Il ’68 vissuto da me/2

per grazia
Autore originale del testo: Grazia Nardi

 

Perché il passaggio del 68 ebbe effetti diversi sui giovani comunisti rispetto ai politici di professione che, ancorché in difficoltà, ricorrevano ad analisi  sul medio e lungo tempo, gestivano rapporti a livelli più alti e, certamente, affilavano  gli strumenti culturali, penso agli articoli di Rinascita, per attrezzarsi ad una nuova  resistenza e, soprattutto, ad  elaborare una nuova strategia.

Noi giovani della FGCI, avevamo due campi di battaglia: convincere i Figli dei fiori nostrani che non eravamo meno moderni solo perché i ragazzi portavano un taglio “corto” di capelli e i baffetti orizzontali anziché arcuati  mentre le ragazze  si facevano la “messa in piega” in casa utilizzando un elettrodomestico simbolo del nuovo consumismo, il fon!!!…. e, nello stesso tempo, dovevamo subire le battute tra ironiche e severe dei compagni del Pci, autorevoli detentori della Linea Politica, del rigor storico-formale che bollavano i “capelloni” e le ragazze con la frangia sugli occhi e l’eyeliner marcato…  i primi come deficienti e le seconde non da meno, anzi con qualche aggettivo in più…… Mi rendo conto che possa, il mio, apparire giudizio frettoloso e schematico ma quella fu l’impressione. Del resto, allora, i giovani della FGCI non è che fossero coinvolti, per saperne di più, nelle elaborazioni  del PCI.

lenin

 Frequentavamo la Scuola di Partito, organizzata il sabato pomeriggio (sic!!!), nei locali della Sez. Tre Martiri, davanti al Caffè Giovannini, per impadronirci della nozione base del comunismo ovvero il plus valore, quasi un rito simile alla messa vespertina… ma ci vergognavamo di dire e di dirci tra ragazze che, in piena era di liberalizzazione dei costumi, non avevamo ancora avuto rapporti sessuali.

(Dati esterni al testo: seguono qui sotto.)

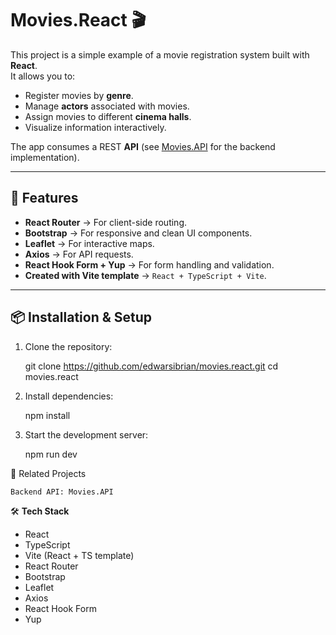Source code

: ﻿# Movies.React 🎬

This project is a simple example of a movie registration system built with **React**.  
It allows you to:

- Register movies by **genre**.  
- Manage **actors** associated with movies.  
- Assign movies to different **cinema halls**.  
- Visualize information interactively.  

The app consumes a REST **API** (see [Movies.API](https://github.com/edwarsibrian/Movies.API) for the backend implementation).

---

## 🚀 Features

- **React Router** → For client-side routing.  
- **Bootstrap** → For responsive and clean UI components.  
- **Leaflet** → For interactive maps.  
- **Axios** → For API requests.  
- **React Hook Form + Yup** → For form handling and validation.  
- **Created with Vite template** → `React + TypeScript + Vite`.  

---

## 📦 Installation & Setup

1. Clone the repository:
   
   git clone https://github.com/edwarsibrian/movies.react.git
   cd movies.react

2. Install dependencies:

	npm install

3. Start the development server:

	npm run dev


🔗 Related Projects

	Backend API: Movies.API

🛠️ **Tech Stack**

- React
- TypeScript
- Vite (React + TS template)
- React Router
- Bootstrap
- Leaflet
- Axios
- React Hook Form
- Yup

Ho riletto con  tenerezza un mio articolo sull’Ordine Futuro, giornale della FGCI, che inneggiava all’uso della pillola prendendo le distanza dall’enciclica papale, quando la  mia  sfera delle relazioni sessuali era inesistente.

 Naturalmente sto riportando sensazioni flash per rifarmi al vissuto di quel periodo e non solo al pensato, su cui, peraltro, tanti più autorevoli di me si sono espressi.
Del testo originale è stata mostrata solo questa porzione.